(Stored entries)
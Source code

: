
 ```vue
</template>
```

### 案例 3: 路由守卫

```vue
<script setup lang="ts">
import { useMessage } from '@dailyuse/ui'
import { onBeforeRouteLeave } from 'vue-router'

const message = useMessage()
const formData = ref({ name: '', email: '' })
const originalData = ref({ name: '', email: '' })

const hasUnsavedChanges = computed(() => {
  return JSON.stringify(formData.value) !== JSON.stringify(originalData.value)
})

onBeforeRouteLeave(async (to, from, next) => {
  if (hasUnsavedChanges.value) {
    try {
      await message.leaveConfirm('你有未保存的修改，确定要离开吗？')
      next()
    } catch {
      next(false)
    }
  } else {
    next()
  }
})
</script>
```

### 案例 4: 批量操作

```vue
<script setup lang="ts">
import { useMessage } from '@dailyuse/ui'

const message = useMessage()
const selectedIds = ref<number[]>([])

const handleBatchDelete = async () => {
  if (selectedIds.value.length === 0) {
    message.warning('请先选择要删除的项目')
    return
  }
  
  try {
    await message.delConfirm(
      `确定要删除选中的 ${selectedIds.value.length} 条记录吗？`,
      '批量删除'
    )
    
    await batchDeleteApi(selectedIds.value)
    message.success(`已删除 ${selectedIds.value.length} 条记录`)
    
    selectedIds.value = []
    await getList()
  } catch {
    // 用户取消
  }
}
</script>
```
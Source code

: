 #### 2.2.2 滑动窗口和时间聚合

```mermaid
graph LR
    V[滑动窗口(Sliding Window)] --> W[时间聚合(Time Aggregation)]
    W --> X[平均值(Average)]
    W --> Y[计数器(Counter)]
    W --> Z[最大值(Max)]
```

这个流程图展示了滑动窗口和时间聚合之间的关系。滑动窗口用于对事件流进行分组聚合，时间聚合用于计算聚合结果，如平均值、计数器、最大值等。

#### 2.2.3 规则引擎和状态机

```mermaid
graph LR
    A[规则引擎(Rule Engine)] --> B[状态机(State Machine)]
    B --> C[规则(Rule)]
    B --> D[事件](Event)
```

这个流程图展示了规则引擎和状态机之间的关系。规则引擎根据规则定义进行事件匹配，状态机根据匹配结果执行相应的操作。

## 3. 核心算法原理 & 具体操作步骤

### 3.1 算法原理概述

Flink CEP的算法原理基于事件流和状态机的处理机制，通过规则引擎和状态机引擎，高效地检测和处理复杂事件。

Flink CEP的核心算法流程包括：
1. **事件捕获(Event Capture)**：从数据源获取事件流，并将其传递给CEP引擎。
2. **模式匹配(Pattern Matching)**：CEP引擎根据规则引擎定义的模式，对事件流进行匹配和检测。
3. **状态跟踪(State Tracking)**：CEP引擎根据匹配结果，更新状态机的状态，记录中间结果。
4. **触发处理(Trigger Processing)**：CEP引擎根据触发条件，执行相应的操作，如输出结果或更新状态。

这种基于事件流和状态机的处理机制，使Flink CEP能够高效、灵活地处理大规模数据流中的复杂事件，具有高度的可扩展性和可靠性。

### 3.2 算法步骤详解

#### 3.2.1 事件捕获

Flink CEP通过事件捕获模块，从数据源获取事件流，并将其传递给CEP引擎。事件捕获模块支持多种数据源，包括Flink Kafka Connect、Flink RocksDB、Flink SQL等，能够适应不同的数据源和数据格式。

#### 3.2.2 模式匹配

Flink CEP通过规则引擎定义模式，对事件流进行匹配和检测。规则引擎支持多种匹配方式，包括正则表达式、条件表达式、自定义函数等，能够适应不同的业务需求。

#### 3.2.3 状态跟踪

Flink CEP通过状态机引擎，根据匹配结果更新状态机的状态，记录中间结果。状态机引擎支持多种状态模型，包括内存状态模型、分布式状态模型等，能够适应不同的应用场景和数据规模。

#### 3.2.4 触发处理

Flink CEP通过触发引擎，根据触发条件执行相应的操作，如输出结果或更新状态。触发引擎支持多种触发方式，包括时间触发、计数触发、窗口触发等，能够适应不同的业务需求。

About this task:
Copy out each line of the data that has the word "async" in it.

Your response:
onBeforeRouteLeave(async (to, from, next) => {
const handleBatchDelete = async () => {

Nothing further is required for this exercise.